What is being asked
For each line below that holds the word "projects", make a copy.

=== Records for this task ===

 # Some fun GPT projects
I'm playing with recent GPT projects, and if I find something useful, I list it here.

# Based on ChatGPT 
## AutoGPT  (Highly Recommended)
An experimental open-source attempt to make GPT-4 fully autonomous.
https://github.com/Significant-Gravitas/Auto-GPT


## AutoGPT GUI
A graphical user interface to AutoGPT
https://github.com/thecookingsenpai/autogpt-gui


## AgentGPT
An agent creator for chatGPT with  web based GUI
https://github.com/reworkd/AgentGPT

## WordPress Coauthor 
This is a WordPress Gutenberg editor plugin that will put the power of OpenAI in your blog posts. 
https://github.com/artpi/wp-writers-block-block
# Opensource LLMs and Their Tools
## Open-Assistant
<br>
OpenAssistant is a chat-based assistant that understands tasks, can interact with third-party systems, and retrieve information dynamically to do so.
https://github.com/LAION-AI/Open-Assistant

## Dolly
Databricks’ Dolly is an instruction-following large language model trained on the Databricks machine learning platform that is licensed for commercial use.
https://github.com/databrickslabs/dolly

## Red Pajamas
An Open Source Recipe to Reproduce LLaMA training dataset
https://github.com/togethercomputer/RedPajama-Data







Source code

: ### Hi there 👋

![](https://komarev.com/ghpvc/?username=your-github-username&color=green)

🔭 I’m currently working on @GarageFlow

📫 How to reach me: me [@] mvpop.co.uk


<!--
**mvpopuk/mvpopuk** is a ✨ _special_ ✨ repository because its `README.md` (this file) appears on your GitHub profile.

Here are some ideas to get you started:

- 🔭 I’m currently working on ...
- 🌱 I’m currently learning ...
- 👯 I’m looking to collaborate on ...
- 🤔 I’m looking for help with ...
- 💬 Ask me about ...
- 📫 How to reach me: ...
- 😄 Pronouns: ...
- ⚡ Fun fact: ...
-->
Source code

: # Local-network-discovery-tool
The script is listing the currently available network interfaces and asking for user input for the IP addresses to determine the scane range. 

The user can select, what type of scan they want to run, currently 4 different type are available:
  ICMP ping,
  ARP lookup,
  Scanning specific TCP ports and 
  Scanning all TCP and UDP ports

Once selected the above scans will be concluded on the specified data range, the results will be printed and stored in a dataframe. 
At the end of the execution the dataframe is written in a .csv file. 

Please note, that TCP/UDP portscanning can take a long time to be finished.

===

Output of the exercise
 # Some fun GPT projects
I'm playing with recent GPT projects, and if I find something useful, I list it here.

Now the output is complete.